Simply put, a channel-driven agency roster doesn’t work anymore as it leads to
fragmented customer experiences. Today, media is all mashed up and the content that people consume no longer fits into clean “buckets.” The irony is that the very tech-driven revolution
that caused this agency fragmentation in the first place is quickly leading the media landscape back towards a singularity—back towards one media: The connected screen.
We spend
most of our waking hours with the connected screen: Smartwatches, smartphones, phablets, tablets, laptops, and smart TVs. Like the paper in newspapers, the connected screen is the delivery
medium for content and experiences in all sorts of formats. But unlike newspapers (from where the advertising art director and copywriter roles were born), the connected screen makes it easier
than ever for people to avoid messages they don’t want while instantly showing others how they feel.
At a time when consumers can’t wait to press the skip ad button
and where ad blocking is one of the hottest topics in our industry, consumers will direct their attention only to what’s most useful or entertaining to them—at any given moment.
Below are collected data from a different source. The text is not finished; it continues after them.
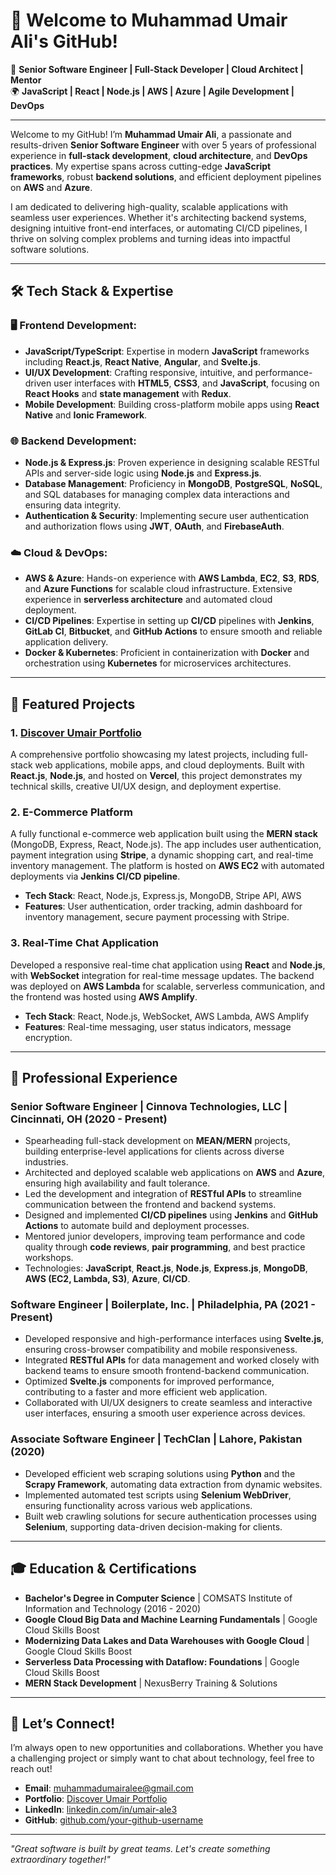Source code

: # 👋 Welcome to Muhammad Umair Ali's GitHub!

🚀 **Senior Software Engineer | Full-Stack Developer | Cloud Architect | Mentor**  
🌍 **JavaScript | React | Node.js | AWS | Azure | Agile Development | DevOps**

---

Welcome to my GitHub! I’m **Muhammad Umair Ali**, a passionate and results-driven **Senior Software Engineer** with over 5 years of professional experience in **full-stack development**, **cloud architecture**, and **DevOps practices**. My expertise spans across cutting-edge **JavaScript frameworks**, robust **backend solutions**, and efficient deployment pipelines on **AWS** and **Azure**.

I am dedicated to delivering high-quality, scalable applications with seamless user experiences. Whether it's architecting backend systems, designing intuitive front-end interfaces, or automating CI/CD pipelines, I thrive on solving complex problems and turning ideas into impactful software solutions.

---

## 🛠️ Tech Stack & Expertise

### 🖥️ Frontend Development:
- **JavaScript/TypeScript**: Expertise in modern **JavaScript** frameworks including **React.js**, **React Native**, **Angular**, and **Svelte.js**.
- **UI/UX Development**: Crafting responsive, intuitive, and performance-driven user interfaces with **HTML5**, **CSS3**, and **JavaScript**, focusing on **React Hooks** and **state management** with **Redux**.
- **Mobile Development**: Building cross-platform mobile apps using **React Native** and **Ionic Framework**.

### 🌐 Backend Development:
- **Node.js & Express.js**: Proven experience in designing scalable RESTful APIs and server-side logic using **Node.js** and **Express.js**.
- **Database Management**: Proficiency in **MongoDB**, **PostgreSQL**, **NoSQL**, and SQL databases for managing complex data interactions and ensuring data integrity.
- **Authentication & Security**: Implementing secure user authentication and authorization flows using **JWT**, **OAuth**, and **FirebaseAuth**.

### ☁️ Cloud & DevOps:
- **AWS & Azure**: Hands-on experience with **AWS Lambda**, **EC2**, **S3**, **RDS**, and **Azure Functions** for scalable cloud infrastructure. Extensive experience in **serverless architecture** and automated cloud deployment.
- **CI/CD Pipelines**: Expertise in setting up **CI/CD** pipelines with **Jenkins**, **GitLab CI**, **Bitbucket**, and **GitHub Actions** to ensure smooth and reliable application delivery.
- **Docker & Kubernetes**: Proficient in containerization with **Docker** and orchestration using **Kubernetes** for microservices architectures.

---

## 🌟 Featured Projects

### **1. [Discover Umair Portfolio](https://discover-umair-portfolio-projects.vercel.app/)**
A comprehensive portfolio showcasing my latest projects, including full-stack web applications, mobile apps, and cloud deployments. Built with **React.js**, **Node.js**, and hosted on **Vercel**, this project demonstrates my technical skills, creative UI/UX design, and deployment expertise.

### **2. E-Commerce Platform**  
A fully functional e-commerce web application built using the **MERN stack** (MongoDB, Express, React, Node.js). The app includes user authentication, payment integration using **Stripe**, a dynamic shopping cart, and real-time inventory management. The platform is hosted on **AWS EC2** with automated deployments via **Jenkins CI/CD pipeline**.

- **Tech Stack**: React, Node.js, Express.js, MongoDB, Stripe API, AWS
- **Features**: User authentication, order tracking, admin dashboard for inventory management, secure payment processing with Stripe.

### **3. Real-Time Chat Application**  
Developed a responsive real-time chat application using **React** and **Node.js**, with **WebSocket** integration for real-time message updates. The backend was deployed on **AWS Lambda** for scalable, serverless communication, and the frontend was hosted using **AWS Amplify**.

- **Tech Stack**: React, Node.js, WebSocket, AWS Lambda, AWS Amplify
- **Features**: Real-time messaging, user status indicators, message encryption.

---

## 💼 Professional Experience

### **Senior Software Engineer | Cinnova Technologies, LLC | Cincinnati, OH (2020 - Present)**
- Spearheading full-stack development on **MEAN/MERN** projects, building enterprise-level applications for clients across diverse industries.
- Architected and deployed scalable web applications on **AWS** and **Azure**, ensuring high availability and fault tolerance.
- Led the development and integration of **RESTful APIs** to streamline communication between the frontend and backend systems.
- Designed and implemented **CI/CD pipelines** using **Jenkins** and **GitHub Actions** to automate build and deployment processes.
- Mentored junior developers, improving team performance and code quality through **code reviews**, **pair programming**, and best practice workshops.
- Technologies: **JavaScript**, **React.js**, **Node.js**, **Express.js**, **MongoDB**, **AWS (EC2, Lambda, S3)**, **Azure**, **CI/CD**.

### **Software Engineer | Boilerplate, Inc. | Philadelphia, PA (2021 - Present)**
- Developed responsive and high-performance interfaces using **Svelte.js**, ensuring cross-browser compatibility and mobile responsiveness.
- Integrated **RESTful APIs** for data management and worked closely with backend teams to ensure smooth frontend-backend communication.
- Optimized **Svelte.js** components for improved performance, contributing to a faster and more efficient web application.
- Collaborated with UI/UX designers to create seamless and interactive user interfaces, ensuring a smooth user experience across devices.

### **Associate Software Engineer | TechClan | Lahore, Pakistan (2020)**
- Developed efficient web scraping solutions using **Python** and the **Scrapy Framework**, automating data extraction from dynamic websites.
- Implemented automated test scripts using **Selenium WebDriver**, ensuring functionality across various web applications.
- Built web crawling solutions for secure authentication processes using **Selenium**, supporting data-driven decision-making for clients.

---

## 🎓 Education & Certifications

- **Bachelor's Degree in Computer Science** | COMSATS Institute of Information and Technology (2016 - 2020)
- **Google Cloud Big Data and Machine Learning Fundamentals** | Google Cloud Skills Boost
- **Modernizing Data Lakes and Data Warehouses with Google Cloud** | Google Cloud Skills Boost
- **Serverless Data Processing with Dataflow: Foundations** | Google Cloud Skills Boost
- **MERN Stack Development** | NexusBerry Training & Solutions

---

## 💬 Let’s Connect!

I’m always open to new opportunities and collaborations. Whether you have a challenging project or simply want to chat about technology, feel free to reach out!

- **Email**: [muhammadumairalee@gmail.com](mailto:muhammadumairalee@gmail.com)
- **Portfolio**: [Discover Umair Portfolio](https://discover-umair-portfolio-projects.vercel.app/)
- **LinkedIn**: [linkedin.com/in/umair-ale3](https://www.linkedin.com/in/umair-ale3/)
- **GitHub**: [github.com/your-github-username](https://github.com/Muhammad-UmairAli)

---

*"Great software is built by great teams. Let's create something extraordinary together!"*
Advertising today is less about adjacency and far more about just being “the thing”—a mix of interactive storytelling (through content) and utility (through technology).
In the connected screen era, art and copy must yield to customer experience and utility—And agencies must re-organize themselves to fulfill consumer needs. As this happens, the days of agency
specialization will give way to a kind of homogenization reminiscent of decades past. Brands’ agency rosters will increasingly get shorter as it’s becoming unmanageable to relegate a given
agency to their assigned “swim lane.”
It’s why ad agencies, PR agencies, and digital agencies are all starting to look and sound the same. It’s why these same
agencies are suddenly finding themselves competing against companies (like management consulting firms) that have never been viewed as material competitors. And it’s also why brands’ own
in-house capabilities are progressively a threat as the trend of insourcing content creation persists. They’re all trying to evolve their capabilities in content and immersive
experiences—and it’s fueling the already existing tension on brands’ agency rosters.
In 1841, Volney Palmer never considered his company a newspaper agency. It was an
advertising agency that made the most out of the one media that just happened to exist at that time. We’re now at a time when traditional, digital, mobile, and social all mean the same thing.
The agencies that will emerge on top will be the ones that let go of their advertising pasts and organize and execute around fulfilling needs for consumers along their journey with
brands—knowing all the way that the connected screen is the one media at the center of…everything.